Collection entries:
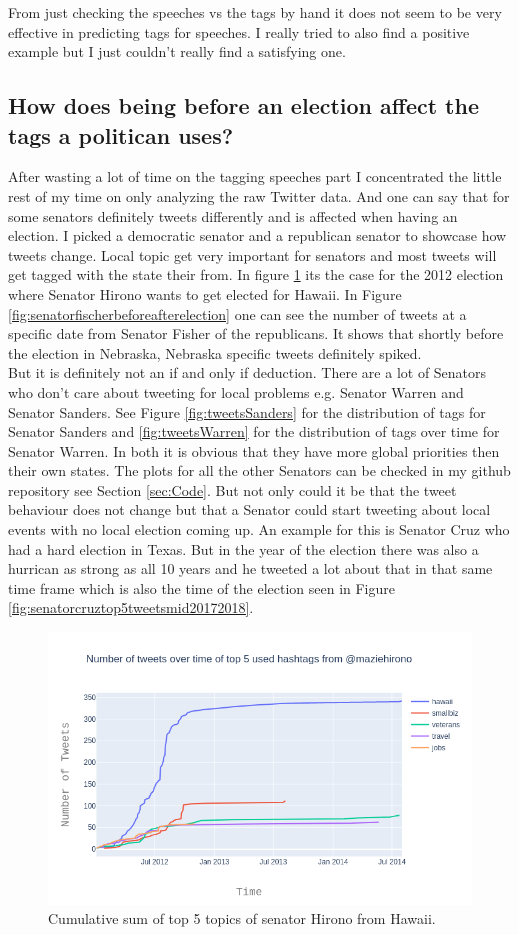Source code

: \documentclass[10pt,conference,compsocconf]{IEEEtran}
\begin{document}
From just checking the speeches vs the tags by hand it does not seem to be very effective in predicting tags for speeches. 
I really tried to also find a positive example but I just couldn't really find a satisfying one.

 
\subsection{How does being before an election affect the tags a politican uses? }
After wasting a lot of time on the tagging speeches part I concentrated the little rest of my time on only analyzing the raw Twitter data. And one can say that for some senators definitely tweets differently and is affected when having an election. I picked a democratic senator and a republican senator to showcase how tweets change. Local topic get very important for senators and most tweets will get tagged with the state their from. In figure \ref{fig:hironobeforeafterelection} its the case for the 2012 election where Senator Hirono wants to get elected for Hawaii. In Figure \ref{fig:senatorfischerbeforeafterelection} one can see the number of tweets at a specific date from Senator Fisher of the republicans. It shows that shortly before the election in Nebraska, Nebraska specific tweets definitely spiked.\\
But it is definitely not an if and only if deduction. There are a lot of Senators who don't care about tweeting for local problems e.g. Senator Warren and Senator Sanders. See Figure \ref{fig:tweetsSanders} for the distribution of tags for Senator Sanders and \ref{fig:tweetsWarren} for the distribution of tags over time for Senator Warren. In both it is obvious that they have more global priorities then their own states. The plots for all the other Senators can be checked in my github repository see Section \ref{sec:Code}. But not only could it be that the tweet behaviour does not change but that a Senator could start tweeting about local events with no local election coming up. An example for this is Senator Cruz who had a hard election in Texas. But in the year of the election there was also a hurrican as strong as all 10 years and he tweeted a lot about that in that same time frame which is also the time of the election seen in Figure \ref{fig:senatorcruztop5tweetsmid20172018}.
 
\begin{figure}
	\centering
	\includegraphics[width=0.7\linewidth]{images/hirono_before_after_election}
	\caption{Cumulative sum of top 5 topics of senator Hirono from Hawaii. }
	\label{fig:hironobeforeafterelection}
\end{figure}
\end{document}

...

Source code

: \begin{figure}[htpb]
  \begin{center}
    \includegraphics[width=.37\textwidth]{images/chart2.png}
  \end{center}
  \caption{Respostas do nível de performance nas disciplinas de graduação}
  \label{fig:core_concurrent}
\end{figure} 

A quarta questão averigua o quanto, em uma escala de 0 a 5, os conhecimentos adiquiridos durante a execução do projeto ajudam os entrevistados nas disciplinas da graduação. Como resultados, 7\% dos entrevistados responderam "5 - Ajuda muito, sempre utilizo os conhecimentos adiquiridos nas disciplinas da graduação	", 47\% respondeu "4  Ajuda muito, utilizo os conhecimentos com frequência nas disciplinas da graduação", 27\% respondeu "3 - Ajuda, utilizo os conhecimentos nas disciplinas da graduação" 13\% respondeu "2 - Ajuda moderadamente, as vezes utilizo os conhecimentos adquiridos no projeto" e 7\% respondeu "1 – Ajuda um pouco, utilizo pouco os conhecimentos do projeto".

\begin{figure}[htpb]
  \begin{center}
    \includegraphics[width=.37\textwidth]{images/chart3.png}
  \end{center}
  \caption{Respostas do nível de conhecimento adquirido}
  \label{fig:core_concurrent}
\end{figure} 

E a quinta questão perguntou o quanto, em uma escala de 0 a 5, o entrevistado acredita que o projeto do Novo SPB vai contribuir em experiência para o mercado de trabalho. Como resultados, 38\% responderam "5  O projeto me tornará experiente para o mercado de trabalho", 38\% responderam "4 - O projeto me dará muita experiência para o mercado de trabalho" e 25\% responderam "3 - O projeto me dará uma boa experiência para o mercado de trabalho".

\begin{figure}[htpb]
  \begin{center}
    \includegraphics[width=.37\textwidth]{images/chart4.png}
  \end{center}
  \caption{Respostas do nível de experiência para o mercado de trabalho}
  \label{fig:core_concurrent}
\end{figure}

YOUR TASK:
Go through the records above and return each line in which the word "mercado" occurs.

RESULT FOR THIS TASK:
E a quinta questão perguntou o quanto, em uma escala de 0 a 5, o entrevistado acredita que o projeto do Novo SPB vai contribuir em experiência para o mercado de trabalho. Como resultados, 38\% responderam "5  O projeto me tornará experiente para o mercado de trabalho", 38\% responderam "4 - O projeto me dará muita experiência para o mercado de trabalho" e 25\% responderam "3 - O projeto me dará uma boa experiência para o mercado de trabalho".
  \caption{Respostas do nível de experiência para o mercado de trabalho}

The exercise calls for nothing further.